*Activity*:
Please return only the lines from the one holding "[![Twitter][social-twitter-image]][social-twitter]" through the one holding "- ℹ️ Read all", exactly as they appear in the records below, both ends included.

*Material supplied*:

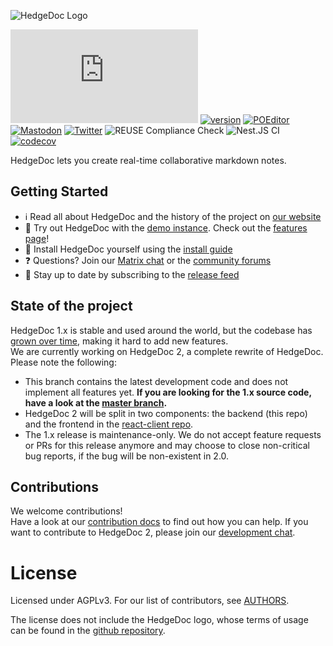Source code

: <!--
SPDX-FileCopyrightText: 2021 The HedgeDoc developers (see AUTHORS file)

SPDX-License-Identifier: CC-BY-SA-4.0
-->

![HedgeDoc Logo](docs/content/images/hedgedoc_logo_black.svg)

[![#HedgeDoc on matrix.org][matrix.org-image]][matrix.org-url]
[![version][github-version-badge]][github-release-page]
[![POEditor][poeditor-image]][poeditor-url]
[![Mastodon][social-mastodon-image]][social-mastodon]
[![Twitter][social-twitter-image]][social-twitter]
![REUSE Compliance Check][reuse-workflow-badge]
![Nest.JS CI][nestjs-workflow-badge]
[![codecov][codecov-badge]][codecov-url]

HedgeDoc lets you create real-time collaborative markdown notes. 

## Getting Started
- ℹ️ Read all about HedgeDoc and the history of the project on [our website](https://hedgedoc.org)
- 🧪 Try out HedgeDoc with the [demo instance][hedgedoc-demo]. Check out the [features page][hedgedoc-demo-features]!
- 💽 Install HedgeDoc yourself using the [install guide](https://docs.hedgedoc.org/setup/getting-started/)
- ❓ Questions? Join our [Matrix chat][matrix.org-url] or the [community forums][hedgedoc-community]
- 💬 Stay up to date by subscribing to the [release feed][github-release-feed]


## State of the project
HedgeDoc 1.x is stable and used around the world, but the codebase has [grown over time](https://hedgedoc.org/history/),
making it hard to add new features.  
We are currently working on HedgeDoc 2, a complete rewrite of HedgeDoc. Please note the following:

- This branch contains the latest development code and does not implement all features yet.
  **If you are looking for the 1.x source code, have a look at the [master branch](https://github.com/hedgedoc/hedgedoc/tree/master).**
- HedgeDoc 2 will be split in two components: the backend (this repo) and the frontend in
  the [react-client repo](https://github.com/hedgedoc/react-client).
- The 1.x release is maintenance-only. We do not accept feature requests or PRs for this release anymore and may choose
  to close non-critical bug reports, if the bug will be non-existent in 2.0.


## Contributions

We welcome contributions!  
Have a look at our [contribution docs](CONTRIBUTING.md) to find out how you can help. If you want to contribute to
HedgeDoc 2, please join our [development chat][matrix.org-dev-url].

# License

Licensed under AGPLv3. For our list of contributors, see [AUTHORS](AUTHORS).

The license does not include the HedgeDoc logo, whose terms of usage can be found in
the [github repository](https://github.com/hedgedoc/hedgedoc-logo).

[matrix.org-image]: https://img.shields.io/matrix/hedgedoc:matrix.org?logo=matrix&server_fqdn=matrix.org

[matrix.org-url]: https://chat.hedgedoc.org

[matrix.org-dev-url]: https://chat.hedgedoc.org/dev

[github-version-badge]: https://img.shields.io/github/release/hedgedoc/hedgedoc.svg

[github-release-page]: https://github.com/hedgedoc/hedgedoc/releases

[github-release-feed]: https://github.com/hedgedoc/hedgedoc/releases.atom

[github-issue-tracker]: https://github.com/hedgedoc/hedgedoc/issues/

[poeditor-image]: https://img.shields.io/badge/POEditor-translate-blue.svg

[poeditor-url]: https://poeditor.com/join/project/1OpGjF2Jir

[hedgedoc-demo]: https://hedgedoc.org/demo/

[hedgedoc-demo-features]: https://demo.hedgedoc.org/features

[hedgedoc-community]: https://community.hedgedoc.org

[hedgedoc-community-calls]: https://community.hedgedoc.org/t/codimd-community-call/19

[social-mastodon]: https://social.hedgedoc.org/mastodon

[social-mastodon-image]: https://img.shields.io/mastodon/follow/109259563190314667?domain=https%3A%2F%2Ffosstodon.org&style=social

[social-twitter]: https://social.hedgedoc.org/twitter

[social-twitter-image]: https://img.shields.io/twitter/follow/HedgeDocOrg?style=social

[reuse-workflow-badge]: https://github.com/hedgedoc/hedgedoc/workflows/REUSE%20Compliance%20Check/badge.svg

[nestjs-workflow-badge]: https://github.com/hedgedoc/hedgedoc/workflows/Nest.JS%20CI/badge.svg

[codecov-badge]: https://codecov.io/gh/hedgedoc/hedgedoc/branch/develop/graph/badge.svg?token=pdaRF4qjNQ

[codecov-url]: https://codecov.io/gh/hedgedoc/hedgedoc
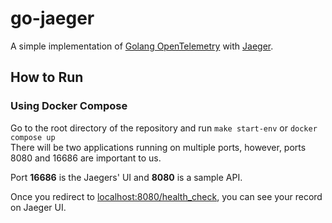 # go-jaeger
A simple implementation of [Golang OpenTelemetry](https://opentelemetry.io/docs/instrumentation/go) with [Jaeger](https://www.jaegertracing.io).

## How to Run
### Using Docker Compose
Go to the root directory of the repository and run `make start-env` or `docker compose up`
<br />
There will be two applications running on multiple ports, however, ports 8080 and 16686 are important to us.

Port <b>16686</b> is the Jaegers' UI and <b>8080</b> is a sample API.

Once you redirect to [localhost:8080/health_check](localhost:8080/health_check), you can see your record on Jaeger UI.
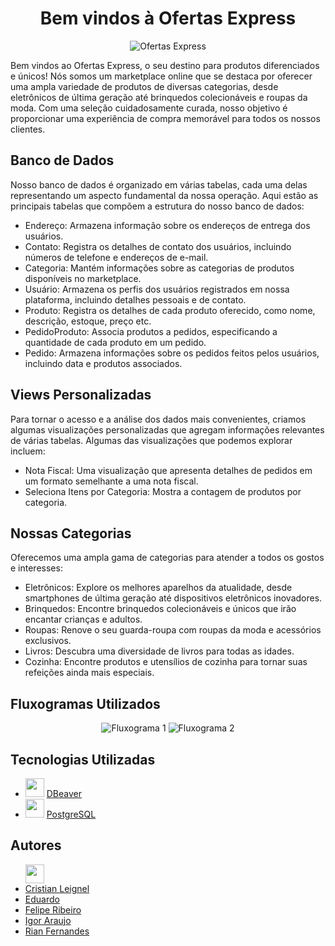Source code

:<!DOCTYPE html>
<html>


<body>
  <h1 align="center">Bem vindos à Ofertas Express</h1>
  <div align="center">
    <img src="https://github.com/leignel/BancoDeDadosGrupo/assets/141193350/84f820c1-115d-476a-babb-574de604d578"alt="Ofertas Express">
  </div>

  <p>Bem vindos ao Ofertas Express, o seu destino para produtos diferenciados e únicos! Nós somos um marketplace
    online que se destaca por oferecer uma ampla variedade de produtos de diversas categorias, desde eletrônicos de
    última geração até brinquedos colecionáveis e roupas da moda. Com uma seleção cuidadosamente curada, nosso objetivo
    é proporcionar uma experiência de compra memorável para todos os nossos clientes.</p>

  <h2>Banco de Dados</h2>
  <p>Nosso banco de dados é organizado em várias tabelas, cada uma delas representando um aspecto fundamental da nossa
    operação. Aqui estão as principais tabelas que compõem a estrutura do nosso banco de dados:</p>
  <ul>
    <li>Endereço: Armazena informação sobre os endereços de entrega dos usuários.</li>
    <li>Contato: Registra os detalhes de contato dos usuários, incluindo números de telefone e endereços de e-mail.</li>
    <li>Categoria: Mantém informações sobre as categorias de produtos disponíveis no marketplace.</li>
    <li>Usuário: Armazena os perfis dos usuários registrados em nossa plataforma, incluindo detalhes pessoais e de
      contato.</li>
    <li>Produto: Registra os detalhes de cada produto oferecido, como nome, descrição, estoque, preço etc.</li>
    <li>PedidoProduto: Associa produtos a pedidos, especificando a quantidade de cada produto em um pedido.</li>
    <li>Pedido: Armazena informações sobre os pedidos feitos pelos usuários, incluindo data e produtos associados.</li>
  </ul>

  <h2>Views Personalizadas</h2>
  <p>Para tornar o acesso e a análise dos dados mais convenientes, criamos algumas visualizações personalizadas que
    agregam informações relevantes de várias tabelas. Algumas das visualizações que podemos explorar incluem:</p>
  <ul>
    <li>Nota Fiscal: Uma visualização que apresenta detalhes de pedidos em um formato semelhante a uma nota fiscal.</li>
    <li>Seleciona Itens por Categoria: Mostra a contagem de produtos por categoria.</li>
  </ul>

  <h2>Nossas Categorias</h2>
  <p>Oferecemos uma ampla gama de categorias para atender a todos os gostos e interesses:</p>
  <ul>
    <li>Eletrônicos: Explore os melhores aparelhos da atualidade, desde smartphones de última geração até dispositivos
      eletrônicos inovadores.</li>
    <li>Brinquedos: Encontre brinquedos colecionáveis e únicos que irão encantar crianças e adultos.</li>
    <li>Roupas: Renove o seu guarda-roupa com roupas da moda e acessórios exclusivos.</li>
    <li>Livros: Descubra uma diversidade de livros para todas as idades.</li>
    <li>Cozinha: Encontre produtos e utensílios de cozinha para tornar suas refeições ainda mais especiais.</li>
  </ul>

  <h2>Fluxogramas Utilizados</h2>
  <div align="center">
    <img src="https://github.com/leignel/BancoDeDadosGrupo/assets/141193350/1d6cb6b1-b25d-4b2e-be20-7b761045349d" alt="Fluxograma 1">
    <img src="https://github.com/leignel/BancoDeDadosGrupo/assets/141193350/bf5bdad5-02ea-40a6-be30-7b9ef9abc277" alt="Fluxograma 2">
  </div>

  <h2>Tecnologias Utilizadas</h2>
  <ul>
    <li><img src="https://github.com/leignel/BancoDeDadosIndividual/assets/141193350/3bce26c4-e151-4a50-b1b6-3ba2bf3fc0c5"
        height="30" width="30"> <a href="https://dbeaver.io/">DBeaver</a></li>
    <li><img src="https://github.com/leignel/BancoDeDadosIndividual/assets/141193350/39040170-4fb3-4955-b438-58cde5253262"
        height="30" width="30"> <a href="https://www.enterprisedb.com/downloads/postgres-postgresql-downloads">PostgreSQL</a>
    </li>
  </ul>

  <h2>Autores</h2>
  <ul>
    <img
        src="https://cdn.discordapp.com/attachments/1135262336819679372/1140675577733464254/github-logo-git-hub-icon-with-text-on-white-and-black-background-free-vector_2-removebg-preview.png"
        height="30" width="30"> 
    <li><a href="https://github.com/leignel">Cristian Leignel</a></li>
    <li><a href="https://github.com/eduardocs90">Eduardo</a></li>
    <li><a href="https://github.com/philippusv">Felipe Ribeiro</a></li>
    <li><a href="https://github.com/philippusv">Igor Araujo</a></li>
    <li><a href="https://github.com/Rian-Fernandes">Rian Fernandes</a></li>
  </ul>
</body>

</html>
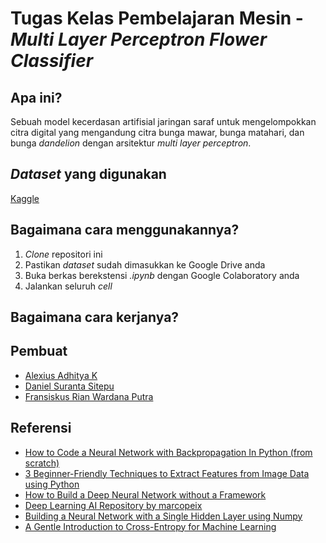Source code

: # Tugas Kelas Pembelajaran Mesin - _Multi Layer Perceptron Flower Classifier_
## Apa ini?
Sebuah model kecerdasan artifisial jaringan saraf untuk mengelompokkan citra digital yang mengandung citra bunga mawar, bunga matahari, dan bunga _dandelion_ dengan arsitektur _multi layer perceptron_.
## _Dataset_ yang digunakan
[Kaggle](https://www.kaggle.com/alxmamaev/flowers-recognition)
## Bagaimana cara menggunakannya?
1. _Clone_ repositori ini
2. Pastikan _dataset_ sudah dimasukkan ke Google Drive anda
3. Buka berkas berekstensi *.ipynb* dengan Google Colaboratory anda
4. Jalankan seluruh _cell_
## Bagaimana cara kerjanya?

## Pembuat
* [Alexius Adhitya K](https://github.com/debugvelop)
* [Daniel Suranta Sitepu](https://github.com/danielsitepu36)
* [Fransiskus Rian Wardana Putra](https://github.com/RianWardanaPutra)
## Referensi
* [How to Code a Neural Network with Backpropagation In Python (from scratch)](https://machinelearningmastery.com/implement-backpropagation-algorithm-scratch-python)
* [3 Beginner-Friendly Techniques to Extract Features from Image Data using Python](https://www.analyticsvidhya.com/blog/2019/08/3-techniques-extract-features-from-image-data-machine-learning-python)
* [How to Build a Deep Neural Network without a Framework](https://towardsdatascience.com/how-to-build-a-deep-neural-network-without-a-framework-5d46067754d5)
* [Deep Learning AI Repository by marcopeix](https://github.com/marcopeix/Deep_Learning_AI/tree/master/1.Neural%20Networks%20and%20Deep%20Learning/4.Deep%20Neural%20Networks)
* [Building a Neural Network with a Single Hidden Layer using Numpy](https://towardsdatascience.com/building-a-neural-network-with-a-single-hidden-layer-using-numpy-923be1180dbf)
* [A Gentle Introduction to Cross-Entropy for Machine Learning](machinelearningmastery.com)
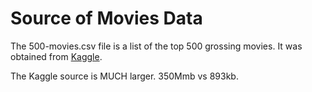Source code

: # Source of Movies Data
The 500-movies.csv file is a list of the top 500 grossing movies. It was obtained from [Kaggle](https://www.kaggle.com/datasets/akshaypawar7/millions-of-movies/data).

The Kaggle source is MUCH larger. 350Mmb vs 893kb. 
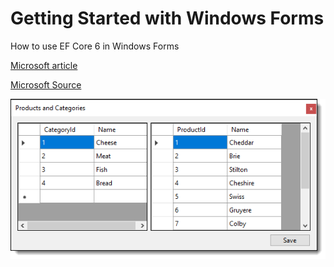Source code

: ﻿# Getting Started with Windows Forms

How to use EF Core 6 in Windows Forms

[Microsoft article](https://docs.microsoft.com/en-us/ef/core/get-started/winforms)

[Microsoft Source](https://github.com/dotnet/EntityFramework.Docs/tree/main/samples/core/WinForms/GetStartedWinForms)

![Screenshot](assets/screenshot.png)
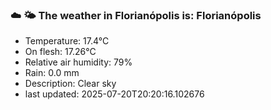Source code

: ### ☁️ 🌤️  The weather in Florianópolis is: Florianópolis

- Temperature: 17.4°C
- On flesh: 17.26°C
- Relative air humidity: 79%
- Rain: 0.0 mm
- Description: Clear sky
- last updated: 2025-07-20T20:20:16.102676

*Expected answer*:
[![Twitter][social-twitter-image]][social-twitter]
![REUSE Compliance Check][reuse-workflow-badge]
![Nest.JS CI][nestjs-workflow-badge]
[![codecov][codecov-badge]][codecov-url]

HedgeDoc lets you create real-time collaborative markdown notes. 

## Getting Started
- ℹ️ Read all about HedgeDoc and the history of the project on [our website](https://hedgedoc.org)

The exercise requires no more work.